#### Task requirements:
Every line of the entries below that mentions "alpha" is to be copied out.

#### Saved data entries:

------

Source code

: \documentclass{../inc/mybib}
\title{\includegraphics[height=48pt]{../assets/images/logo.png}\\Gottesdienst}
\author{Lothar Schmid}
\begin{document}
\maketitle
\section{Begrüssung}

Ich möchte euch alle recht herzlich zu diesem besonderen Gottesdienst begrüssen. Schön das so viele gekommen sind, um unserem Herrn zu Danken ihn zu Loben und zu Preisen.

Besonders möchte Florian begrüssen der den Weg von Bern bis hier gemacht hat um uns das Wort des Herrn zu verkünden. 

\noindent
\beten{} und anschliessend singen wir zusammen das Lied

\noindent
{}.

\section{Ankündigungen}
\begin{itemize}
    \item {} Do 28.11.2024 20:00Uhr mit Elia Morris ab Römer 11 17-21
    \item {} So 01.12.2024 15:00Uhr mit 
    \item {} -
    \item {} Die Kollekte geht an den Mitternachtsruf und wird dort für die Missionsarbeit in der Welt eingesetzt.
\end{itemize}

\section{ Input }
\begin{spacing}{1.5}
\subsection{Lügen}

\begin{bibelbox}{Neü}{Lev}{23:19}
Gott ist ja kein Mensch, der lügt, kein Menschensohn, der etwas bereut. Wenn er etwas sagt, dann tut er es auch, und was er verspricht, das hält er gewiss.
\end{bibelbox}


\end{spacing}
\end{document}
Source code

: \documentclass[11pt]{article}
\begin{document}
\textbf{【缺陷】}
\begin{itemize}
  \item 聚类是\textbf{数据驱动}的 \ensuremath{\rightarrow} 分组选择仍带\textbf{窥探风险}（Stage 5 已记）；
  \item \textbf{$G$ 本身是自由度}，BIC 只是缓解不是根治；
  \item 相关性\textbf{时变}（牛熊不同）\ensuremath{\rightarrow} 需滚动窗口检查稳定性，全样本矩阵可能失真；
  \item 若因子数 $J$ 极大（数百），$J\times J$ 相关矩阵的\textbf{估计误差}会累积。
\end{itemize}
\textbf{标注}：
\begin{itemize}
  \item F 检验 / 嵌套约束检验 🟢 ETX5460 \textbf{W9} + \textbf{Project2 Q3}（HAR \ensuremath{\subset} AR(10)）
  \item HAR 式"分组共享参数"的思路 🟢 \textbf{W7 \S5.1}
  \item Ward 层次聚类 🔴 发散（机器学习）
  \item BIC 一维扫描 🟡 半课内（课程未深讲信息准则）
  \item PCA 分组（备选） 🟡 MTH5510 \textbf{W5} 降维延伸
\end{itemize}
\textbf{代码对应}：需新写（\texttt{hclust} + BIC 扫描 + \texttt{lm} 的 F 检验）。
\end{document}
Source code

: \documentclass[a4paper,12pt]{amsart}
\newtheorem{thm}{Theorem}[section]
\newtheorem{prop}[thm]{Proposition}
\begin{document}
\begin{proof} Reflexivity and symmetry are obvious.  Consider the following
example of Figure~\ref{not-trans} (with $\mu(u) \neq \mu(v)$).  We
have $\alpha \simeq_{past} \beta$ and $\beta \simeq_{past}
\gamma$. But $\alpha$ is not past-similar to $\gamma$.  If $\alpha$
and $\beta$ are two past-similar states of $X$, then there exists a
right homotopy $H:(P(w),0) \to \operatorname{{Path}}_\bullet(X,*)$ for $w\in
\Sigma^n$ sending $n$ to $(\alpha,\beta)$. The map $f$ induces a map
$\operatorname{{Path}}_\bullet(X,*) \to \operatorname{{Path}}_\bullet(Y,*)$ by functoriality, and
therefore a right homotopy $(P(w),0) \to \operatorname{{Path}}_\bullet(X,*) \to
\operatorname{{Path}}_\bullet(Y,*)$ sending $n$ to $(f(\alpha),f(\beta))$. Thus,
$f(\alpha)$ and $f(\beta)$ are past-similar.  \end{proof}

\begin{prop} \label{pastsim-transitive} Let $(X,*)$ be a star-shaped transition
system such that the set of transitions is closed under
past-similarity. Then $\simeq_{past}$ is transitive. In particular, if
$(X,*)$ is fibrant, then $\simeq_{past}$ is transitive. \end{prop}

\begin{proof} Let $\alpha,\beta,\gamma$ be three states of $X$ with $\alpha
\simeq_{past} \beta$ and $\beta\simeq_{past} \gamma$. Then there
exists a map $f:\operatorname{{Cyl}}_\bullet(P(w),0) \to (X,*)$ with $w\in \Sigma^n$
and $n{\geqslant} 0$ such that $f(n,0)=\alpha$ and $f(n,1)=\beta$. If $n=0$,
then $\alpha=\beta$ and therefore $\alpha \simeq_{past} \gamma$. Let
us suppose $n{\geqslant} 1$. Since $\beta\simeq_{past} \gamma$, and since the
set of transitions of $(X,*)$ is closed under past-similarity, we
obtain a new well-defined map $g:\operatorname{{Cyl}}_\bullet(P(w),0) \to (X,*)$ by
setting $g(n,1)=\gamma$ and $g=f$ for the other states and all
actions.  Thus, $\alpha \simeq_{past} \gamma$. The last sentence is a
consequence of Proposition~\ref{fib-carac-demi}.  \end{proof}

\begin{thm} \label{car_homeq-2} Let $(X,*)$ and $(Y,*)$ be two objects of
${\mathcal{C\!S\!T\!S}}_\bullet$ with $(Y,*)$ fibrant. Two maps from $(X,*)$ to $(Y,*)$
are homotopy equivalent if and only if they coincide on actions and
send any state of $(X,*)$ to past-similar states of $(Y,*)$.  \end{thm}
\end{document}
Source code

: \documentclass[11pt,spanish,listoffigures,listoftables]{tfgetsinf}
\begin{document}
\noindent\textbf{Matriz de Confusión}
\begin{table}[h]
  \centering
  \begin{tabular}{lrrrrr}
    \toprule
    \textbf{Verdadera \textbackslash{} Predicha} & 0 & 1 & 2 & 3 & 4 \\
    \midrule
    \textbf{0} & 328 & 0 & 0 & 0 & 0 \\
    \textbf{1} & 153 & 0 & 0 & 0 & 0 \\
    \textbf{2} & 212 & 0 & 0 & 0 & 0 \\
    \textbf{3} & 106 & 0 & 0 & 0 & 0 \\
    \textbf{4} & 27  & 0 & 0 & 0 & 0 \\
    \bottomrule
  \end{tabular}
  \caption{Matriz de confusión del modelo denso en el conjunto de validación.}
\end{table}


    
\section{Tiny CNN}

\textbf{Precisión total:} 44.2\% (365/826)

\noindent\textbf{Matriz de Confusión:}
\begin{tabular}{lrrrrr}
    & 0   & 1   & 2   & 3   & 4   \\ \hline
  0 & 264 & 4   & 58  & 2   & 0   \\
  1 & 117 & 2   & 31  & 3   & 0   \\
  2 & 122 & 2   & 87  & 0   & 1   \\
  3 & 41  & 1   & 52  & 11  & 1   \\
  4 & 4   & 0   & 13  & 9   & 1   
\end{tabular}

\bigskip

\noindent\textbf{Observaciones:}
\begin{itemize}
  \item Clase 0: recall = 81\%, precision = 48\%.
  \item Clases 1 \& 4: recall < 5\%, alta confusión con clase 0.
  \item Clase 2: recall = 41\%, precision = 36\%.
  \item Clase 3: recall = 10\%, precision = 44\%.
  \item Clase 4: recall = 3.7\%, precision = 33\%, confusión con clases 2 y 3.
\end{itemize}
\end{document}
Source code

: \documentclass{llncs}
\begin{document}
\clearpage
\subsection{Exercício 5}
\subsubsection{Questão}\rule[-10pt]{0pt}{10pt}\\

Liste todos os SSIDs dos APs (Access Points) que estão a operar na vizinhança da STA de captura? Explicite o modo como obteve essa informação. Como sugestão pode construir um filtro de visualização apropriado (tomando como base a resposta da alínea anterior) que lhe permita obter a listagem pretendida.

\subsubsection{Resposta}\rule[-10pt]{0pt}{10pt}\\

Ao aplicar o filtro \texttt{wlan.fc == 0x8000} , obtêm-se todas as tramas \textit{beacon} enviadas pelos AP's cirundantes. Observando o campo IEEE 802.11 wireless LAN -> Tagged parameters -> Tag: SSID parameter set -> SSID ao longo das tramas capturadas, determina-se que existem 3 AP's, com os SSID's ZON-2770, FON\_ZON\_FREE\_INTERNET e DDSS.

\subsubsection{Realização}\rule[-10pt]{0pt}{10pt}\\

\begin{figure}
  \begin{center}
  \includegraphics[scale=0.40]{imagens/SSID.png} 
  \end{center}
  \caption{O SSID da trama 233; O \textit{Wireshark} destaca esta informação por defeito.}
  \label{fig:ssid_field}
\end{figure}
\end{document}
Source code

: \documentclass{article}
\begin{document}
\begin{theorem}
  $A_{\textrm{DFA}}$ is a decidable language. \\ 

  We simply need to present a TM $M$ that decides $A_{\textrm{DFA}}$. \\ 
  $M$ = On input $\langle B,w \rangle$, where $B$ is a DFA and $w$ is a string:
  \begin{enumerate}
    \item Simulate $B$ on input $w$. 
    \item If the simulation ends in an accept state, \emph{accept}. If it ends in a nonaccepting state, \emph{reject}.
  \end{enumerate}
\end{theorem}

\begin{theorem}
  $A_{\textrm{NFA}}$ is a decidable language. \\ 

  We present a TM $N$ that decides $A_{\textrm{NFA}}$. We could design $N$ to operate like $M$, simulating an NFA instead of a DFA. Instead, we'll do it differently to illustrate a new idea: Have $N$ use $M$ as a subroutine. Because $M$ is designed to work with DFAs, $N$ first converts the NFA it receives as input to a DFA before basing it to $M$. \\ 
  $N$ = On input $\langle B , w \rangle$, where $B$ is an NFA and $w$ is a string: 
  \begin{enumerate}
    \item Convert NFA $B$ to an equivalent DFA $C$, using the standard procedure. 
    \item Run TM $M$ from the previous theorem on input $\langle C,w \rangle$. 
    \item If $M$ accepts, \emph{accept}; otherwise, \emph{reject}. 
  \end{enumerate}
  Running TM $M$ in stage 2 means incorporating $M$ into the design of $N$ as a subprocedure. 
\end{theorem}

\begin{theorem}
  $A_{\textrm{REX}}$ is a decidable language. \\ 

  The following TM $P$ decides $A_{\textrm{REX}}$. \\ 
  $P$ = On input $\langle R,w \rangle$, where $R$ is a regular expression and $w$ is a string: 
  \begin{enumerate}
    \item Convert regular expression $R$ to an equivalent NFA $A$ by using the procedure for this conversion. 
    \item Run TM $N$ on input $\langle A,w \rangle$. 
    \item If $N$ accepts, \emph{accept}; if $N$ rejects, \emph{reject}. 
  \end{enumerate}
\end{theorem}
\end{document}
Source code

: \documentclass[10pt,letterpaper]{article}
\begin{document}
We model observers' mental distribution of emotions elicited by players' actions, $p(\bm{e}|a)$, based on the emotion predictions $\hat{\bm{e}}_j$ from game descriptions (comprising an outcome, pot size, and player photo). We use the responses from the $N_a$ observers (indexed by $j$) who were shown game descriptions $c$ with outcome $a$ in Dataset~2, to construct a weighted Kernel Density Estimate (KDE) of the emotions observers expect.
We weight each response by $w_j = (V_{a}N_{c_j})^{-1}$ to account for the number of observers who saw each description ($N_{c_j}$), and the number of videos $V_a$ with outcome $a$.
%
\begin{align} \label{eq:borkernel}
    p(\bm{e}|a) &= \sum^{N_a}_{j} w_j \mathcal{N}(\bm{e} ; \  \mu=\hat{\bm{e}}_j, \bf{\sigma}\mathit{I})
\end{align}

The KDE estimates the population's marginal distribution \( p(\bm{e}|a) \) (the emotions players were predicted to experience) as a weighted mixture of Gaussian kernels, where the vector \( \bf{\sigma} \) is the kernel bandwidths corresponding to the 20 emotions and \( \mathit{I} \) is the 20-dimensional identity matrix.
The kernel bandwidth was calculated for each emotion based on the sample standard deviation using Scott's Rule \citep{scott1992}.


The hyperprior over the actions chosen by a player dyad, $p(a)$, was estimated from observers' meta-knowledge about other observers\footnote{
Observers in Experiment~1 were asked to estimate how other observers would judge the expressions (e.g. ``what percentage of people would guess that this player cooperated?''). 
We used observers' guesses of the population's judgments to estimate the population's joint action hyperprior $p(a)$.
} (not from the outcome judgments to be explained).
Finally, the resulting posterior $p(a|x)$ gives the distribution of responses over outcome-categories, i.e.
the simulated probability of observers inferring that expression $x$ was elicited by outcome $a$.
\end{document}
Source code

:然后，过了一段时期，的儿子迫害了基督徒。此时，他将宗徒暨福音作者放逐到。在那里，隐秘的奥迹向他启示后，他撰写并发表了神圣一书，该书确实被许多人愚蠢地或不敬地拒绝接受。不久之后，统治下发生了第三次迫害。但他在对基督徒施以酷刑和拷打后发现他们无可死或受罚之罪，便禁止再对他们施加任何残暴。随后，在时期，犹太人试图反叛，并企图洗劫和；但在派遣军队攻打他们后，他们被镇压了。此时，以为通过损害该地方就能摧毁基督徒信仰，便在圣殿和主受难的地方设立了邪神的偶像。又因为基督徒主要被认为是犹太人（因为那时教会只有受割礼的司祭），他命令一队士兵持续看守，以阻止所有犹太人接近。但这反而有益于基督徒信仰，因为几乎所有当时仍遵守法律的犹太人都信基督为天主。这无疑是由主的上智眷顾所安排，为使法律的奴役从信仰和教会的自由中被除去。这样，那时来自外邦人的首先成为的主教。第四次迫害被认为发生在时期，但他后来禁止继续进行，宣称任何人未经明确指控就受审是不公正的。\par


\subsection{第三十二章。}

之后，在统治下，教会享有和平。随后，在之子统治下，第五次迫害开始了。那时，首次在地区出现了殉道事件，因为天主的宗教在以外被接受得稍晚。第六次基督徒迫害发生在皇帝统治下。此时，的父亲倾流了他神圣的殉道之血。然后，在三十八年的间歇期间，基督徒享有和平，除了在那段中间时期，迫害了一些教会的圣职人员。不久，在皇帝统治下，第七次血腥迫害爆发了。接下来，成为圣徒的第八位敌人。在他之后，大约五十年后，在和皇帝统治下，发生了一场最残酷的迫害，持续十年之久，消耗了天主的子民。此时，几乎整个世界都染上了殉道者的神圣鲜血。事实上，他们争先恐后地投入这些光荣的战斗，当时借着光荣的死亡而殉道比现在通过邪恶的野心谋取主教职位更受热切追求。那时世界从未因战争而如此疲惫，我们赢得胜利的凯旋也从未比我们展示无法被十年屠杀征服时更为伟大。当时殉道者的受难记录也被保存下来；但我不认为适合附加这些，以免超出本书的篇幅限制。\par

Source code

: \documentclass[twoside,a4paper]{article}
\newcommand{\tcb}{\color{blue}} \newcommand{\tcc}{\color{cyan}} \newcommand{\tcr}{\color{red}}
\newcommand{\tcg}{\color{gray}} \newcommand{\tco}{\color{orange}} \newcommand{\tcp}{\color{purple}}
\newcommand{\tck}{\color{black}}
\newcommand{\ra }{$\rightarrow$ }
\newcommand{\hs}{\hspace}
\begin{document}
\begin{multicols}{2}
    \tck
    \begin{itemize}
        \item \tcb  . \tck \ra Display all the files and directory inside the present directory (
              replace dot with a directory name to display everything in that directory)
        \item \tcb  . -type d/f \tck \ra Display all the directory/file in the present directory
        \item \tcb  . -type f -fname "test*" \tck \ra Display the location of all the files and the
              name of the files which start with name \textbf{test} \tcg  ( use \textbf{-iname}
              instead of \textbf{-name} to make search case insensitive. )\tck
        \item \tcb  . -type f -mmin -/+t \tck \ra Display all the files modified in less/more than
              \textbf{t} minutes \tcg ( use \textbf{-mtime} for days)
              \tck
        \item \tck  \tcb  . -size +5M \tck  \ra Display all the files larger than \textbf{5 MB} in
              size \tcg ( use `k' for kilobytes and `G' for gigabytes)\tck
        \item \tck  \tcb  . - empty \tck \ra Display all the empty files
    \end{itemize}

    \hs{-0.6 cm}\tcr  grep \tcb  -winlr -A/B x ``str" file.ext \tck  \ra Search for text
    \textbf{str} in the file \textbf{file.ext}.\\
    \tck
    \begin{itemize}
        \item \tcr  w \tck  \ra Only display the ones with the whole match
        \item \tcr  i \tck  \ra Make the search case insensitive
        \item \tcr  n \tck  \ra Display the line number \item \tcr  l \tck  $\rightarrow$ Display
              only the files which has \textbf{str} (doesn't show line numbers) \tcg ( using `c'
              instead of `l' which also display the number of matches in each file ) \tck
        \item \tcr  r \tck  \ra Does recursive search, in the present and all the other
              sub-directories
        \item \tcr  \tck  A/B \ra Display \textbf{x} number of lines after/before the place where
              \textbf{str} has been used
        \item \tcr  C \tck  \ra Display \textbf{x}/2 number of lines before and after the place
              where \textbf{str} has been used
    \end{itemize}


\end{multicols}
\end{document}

------

#### Task answer:
have $\alpha \simeq_{past} \beta$ and $\beta \simeq_{past}
\gamma$. But $\alpha$ is not past-similar to $\gamma$.  If $\alpha$
\Sigma^n$ sending $n$ to $(\alpha,\beta)$. The map $f$ induces a map
\operatorname{{Path}}_\bullet(Y,*)$ sending $n$ to $(f(\alpha),f(\beta))$. Thus,
$f(\alpha)$ and $f(\beta)$ are past-similar.  \end{proof}
\begin{proof} Let $\alpha,\beta,\gamma$ be three states of $X$ with $\alpha
and $n{\geqslant} 0$ such that $f(n,0)=\alpha$ and $f(n,1)=\beta$. If $n=0$,
then $\alpha=\beta$ and therefore $\alpha \simeq_{past} \gamma$. Let
actions.  Thus, $\alpha \simeq_{past} \gamma$. The last sentence is a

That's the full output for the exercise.